## ASSIGNMENT
Gather each line containing the string "platforms" from these entries.
┄┄┄┄┄┄┄┄┄┄┄┄┄┄┄┄┄┄┄┄
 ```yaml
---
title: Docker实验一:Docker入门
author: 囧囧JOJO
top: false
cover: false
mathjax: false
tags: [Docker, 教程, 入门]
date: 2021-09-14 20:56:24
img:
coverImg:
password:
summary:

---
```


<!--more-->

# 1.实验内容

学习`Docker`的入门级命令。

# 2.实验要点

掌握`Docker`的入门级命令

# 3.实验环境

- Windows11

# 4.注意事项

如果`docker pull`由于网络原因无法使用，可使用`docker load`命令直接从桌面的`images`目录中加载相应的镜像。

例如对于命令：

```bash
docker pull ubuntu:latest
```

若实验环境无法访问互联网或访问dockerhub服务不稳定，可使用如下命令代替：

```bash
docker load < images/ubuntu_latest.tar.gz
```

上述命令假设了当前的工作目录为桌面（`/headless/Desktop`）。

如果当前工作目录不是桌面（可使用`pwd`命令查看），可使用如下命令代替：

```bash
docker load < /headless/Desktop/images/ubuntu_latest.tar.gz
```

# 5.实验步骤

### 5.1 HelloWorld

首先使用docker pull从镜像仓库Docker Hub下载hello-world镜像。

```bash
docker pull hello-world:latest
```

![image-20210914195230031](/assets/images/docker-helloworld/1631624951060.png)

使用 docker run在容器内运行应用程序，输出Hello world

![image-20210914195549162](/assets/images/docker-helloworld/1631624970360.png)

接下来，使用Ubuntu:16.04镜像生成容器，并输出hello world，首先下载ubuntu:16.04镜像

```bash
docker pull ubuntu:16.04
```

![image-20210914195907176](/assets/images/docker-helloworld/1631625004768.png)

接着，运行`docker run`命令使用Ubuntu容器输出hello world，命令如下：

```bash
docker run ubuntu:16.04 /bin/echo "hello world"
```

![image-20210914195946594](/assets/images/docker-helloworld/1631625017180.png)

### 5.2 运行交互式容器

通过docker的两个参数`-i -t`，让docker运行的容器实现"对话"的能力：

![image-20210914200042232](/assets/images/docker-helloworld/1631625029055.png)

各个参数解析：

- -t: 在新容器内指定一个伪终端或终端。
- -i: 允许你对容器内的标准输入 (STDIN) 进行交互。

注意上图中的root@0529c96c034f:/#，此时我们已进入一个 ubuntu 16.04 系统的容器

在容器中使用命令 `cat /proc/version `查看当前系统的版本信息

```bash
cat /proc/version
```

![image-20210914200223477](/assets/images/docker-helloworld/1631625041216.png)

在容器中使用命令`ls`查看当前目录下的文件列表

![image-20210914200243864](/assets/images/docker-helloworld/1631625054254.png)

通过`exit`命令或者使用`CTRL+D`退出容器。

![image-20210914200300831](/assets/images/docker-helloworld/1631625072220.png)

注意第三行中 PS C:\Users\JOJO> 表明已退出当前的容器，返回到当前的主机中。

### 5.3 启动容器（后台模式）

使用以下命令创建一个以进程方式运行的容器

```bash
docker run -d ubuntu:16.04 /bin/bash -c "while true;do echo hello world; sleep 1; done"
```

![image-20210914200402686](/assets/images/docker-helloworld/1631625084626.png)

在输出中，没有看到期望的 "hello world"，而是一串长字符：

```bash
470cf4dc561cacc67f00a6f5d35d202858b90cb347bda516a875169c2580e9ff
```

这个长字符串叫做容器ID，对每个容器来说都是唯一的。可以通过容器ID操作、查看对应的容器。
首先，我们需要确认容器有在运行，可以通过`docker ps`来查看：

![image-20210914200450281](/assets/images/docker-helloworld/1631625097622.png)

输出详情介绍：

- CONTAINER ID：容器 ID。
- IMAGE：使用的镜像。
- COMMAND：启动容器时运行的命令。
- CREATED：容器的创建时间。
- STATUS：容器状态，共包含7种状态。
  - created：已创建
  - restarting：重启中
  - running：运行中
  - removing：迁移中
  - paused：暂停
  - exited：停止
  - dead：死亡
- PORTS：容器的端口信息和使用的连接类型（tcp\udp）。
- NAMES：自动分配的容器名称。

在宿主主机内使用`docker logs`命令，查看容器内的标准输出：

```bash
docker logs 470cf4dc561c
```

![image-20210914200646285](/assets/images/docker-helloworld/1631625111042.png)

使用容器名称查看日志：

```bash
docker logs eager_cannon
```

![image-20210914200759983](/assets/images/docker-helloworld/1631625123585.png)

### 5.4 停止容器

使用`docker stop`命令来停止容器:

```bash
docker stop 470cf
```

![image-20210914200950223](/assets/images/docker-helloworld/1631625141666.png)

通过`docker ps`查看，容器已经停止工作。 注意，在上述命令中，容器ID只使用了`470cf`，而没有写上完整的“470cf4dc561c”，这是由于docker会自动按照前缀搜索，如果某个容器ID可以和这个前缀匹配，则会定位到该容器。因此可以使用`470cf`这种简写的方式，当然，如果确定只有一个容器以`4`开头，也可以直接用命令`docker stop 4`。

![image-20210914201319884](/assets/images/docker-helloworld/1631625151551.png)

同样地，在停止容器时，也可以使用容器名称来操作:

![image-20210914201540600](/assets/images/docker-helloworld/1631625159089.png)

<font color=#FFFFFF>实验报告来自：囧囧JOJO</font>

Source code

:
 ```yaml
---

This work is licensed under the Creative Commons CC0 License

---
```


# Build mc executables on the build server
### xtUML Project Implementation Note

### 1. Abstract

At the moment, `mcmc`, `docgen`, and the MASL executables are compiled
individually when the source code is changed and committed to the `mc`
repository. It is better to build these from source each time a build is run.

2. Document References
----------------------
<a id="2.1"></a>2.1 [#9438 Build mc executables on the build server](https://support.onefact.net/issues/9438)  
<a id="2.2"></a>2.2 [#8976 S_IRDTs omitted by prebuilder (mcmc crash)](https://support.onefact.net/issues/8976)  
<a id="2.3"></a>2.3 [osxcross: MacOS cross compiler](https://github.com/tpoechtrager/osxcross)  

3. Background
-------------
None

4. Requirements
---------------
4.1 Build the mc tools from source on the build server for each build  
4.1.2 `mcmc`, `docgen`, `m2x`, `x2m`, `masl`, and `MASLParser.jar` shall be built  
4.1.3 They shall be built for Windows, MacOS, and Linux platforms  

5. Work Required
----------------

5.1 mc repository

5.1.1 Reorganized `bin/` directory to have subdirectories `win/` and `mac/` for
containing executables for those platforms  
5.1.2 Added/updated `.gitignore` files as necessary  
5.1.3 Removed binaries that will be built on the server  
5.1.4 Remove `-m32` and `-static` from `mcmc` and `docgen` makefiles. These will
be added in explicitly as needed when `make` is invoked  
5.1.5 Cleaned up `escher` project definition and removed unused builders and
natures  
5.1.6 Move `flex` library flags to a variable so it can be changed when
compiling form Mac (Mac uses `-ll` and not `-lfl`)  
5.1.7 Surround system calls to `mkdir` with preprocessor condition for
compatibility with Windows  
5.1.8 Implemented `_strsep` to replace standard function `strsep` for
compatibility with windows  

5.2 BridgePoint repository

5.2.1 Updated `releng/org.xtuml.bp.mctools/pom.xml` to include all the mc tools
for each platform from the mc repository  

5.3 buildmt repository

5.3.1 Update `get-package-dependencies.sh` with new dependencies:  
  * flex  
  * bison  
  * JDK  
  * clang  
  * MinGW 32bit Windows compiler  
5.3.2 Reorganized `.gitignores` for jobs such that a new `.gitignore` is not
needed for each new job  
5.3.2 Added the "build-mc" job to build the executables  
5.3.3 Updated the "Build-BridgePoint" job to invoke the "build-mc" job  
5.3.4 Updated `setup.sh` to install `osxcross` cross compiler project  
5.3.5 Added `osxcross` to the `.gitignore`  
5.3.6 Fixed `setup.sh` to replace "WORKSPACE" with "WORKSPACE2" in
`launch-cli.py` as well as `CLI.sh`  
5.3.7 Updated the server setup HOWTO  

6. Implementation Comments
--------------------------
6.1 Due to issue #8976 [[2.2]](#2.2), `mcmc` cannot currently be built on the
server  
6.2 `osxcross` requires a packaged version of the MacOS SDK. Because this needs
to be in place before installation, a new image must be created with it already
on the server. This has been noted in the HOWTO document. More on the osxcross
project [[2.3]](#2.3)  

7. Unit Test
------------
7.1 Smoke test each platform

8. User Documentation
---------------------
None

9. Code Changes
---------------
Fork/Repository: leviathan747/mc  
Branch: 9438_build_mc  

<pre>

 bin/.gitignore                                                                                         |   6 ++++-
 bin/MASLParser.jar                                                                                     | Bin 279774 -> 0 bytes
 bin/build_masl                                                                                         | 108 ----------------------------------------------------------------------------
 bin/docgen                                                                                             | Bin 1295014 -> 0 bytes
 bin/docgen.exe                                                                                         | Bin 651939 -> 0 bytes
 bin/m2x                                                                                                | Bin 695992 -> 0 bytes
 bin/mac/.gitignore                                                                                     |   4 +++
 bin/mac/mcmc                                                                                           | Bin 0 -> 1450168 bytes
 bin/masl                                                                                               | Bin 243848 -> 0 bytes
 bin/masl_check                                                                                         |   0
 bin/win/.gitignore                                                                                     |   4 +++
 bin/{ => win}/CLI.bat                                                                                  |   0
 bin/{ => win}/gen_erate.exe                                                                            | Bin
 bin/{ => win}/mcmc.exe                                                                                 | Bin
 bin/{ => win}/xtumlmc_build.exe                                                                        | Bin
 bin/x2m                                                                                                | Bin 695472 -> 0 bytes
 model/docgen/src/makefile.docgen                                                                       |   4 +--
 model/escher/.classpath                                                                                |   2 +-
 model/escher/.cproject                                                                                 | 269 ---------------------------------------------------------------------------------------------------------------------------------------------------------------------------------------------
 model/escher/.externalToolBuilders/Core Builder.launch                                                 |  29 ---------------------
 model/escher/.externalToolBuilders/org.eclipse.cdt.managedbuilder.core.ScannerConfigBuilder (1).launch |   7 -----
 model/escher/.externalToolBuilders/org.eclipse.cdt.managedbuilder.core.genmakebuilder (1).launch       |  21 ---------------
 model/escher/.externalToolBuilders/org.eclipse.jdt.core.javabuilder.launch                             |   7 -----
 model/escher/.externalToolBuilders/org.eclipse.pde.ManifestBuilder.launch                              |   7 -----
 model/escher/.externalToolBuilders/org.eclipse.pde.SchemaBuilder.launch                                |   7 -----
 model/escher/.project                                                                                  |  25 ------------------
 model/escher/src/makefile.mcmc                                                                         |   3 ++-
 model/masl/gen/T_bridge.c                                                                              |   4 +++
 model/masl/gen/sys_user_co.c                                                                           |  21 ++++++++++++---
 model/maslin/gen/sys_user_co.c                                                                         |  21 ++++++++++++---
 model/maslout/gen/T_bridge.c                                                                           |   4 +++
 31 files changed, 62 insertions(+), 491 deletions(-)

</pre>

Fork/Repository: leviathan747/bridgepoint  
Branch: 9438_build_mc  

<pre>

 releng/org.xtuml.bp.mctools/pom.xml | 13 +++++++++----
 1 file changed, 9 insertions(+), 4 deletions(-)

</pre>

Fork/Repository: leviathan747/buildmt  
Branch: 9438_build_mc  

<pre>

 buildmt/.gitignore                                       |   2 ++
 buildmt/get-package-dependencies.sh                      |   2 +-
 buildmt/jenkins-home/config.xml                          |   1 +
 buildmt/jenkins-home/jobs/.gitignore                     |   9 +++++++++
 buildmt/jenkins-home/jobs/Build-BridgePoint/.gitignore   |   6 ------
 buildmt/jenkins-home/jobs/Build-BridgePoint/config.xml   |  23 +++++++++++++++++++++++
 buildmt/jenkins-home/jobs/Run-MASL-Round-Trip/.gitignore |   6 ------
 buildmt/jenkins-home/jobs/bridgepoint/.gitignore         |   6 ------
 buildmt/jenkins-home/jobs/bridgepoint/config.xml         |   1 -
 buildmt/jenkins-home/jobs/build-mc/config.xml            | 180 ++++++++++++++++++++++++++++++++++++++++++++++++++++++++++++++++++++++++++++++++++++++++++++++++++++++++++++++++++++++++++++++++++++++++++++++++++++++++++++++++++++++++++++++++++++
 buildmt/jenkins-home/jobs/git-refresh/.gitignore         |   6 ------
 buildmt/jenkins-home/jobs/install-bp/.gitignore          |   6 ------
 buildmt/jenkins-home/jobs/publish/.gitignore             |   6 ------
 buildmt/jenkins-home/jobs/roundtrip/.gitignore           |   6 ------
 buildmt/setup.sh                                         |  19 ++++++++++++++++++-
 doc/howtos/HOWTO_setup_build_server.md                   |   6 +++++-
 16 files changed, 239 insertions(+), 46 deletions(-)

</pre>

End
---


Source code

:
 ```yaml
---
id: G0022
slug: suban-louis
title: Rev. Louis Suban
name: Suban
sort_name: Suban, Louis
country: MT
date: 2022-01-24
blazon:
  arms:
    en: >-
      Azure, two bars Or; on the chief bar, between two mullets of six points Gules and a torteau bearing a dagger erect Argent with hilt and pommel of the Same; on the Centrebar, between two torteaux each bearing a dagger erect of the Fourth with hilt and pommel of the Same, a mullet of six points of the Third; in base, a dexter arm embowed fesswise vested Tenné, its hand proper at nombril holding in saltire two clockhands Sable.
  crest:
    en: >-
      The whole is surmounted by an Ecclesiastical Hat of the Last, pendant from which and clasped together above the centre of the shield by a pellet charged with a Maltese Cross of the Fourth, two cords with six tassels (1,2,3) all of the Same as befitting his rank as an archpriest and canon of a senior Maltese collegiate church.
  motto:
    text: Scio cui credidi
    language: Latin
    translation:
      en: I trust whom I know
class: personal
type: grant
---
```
┄┄┄┄┄┄┄┄┄┄┄┄┄┄┄┄┄┄┄┄
## SOLUTION TO THIS TASK
4.1.3 They shall be built for Windows, MacOS, and Linux platforms  
containing executables for those platforms  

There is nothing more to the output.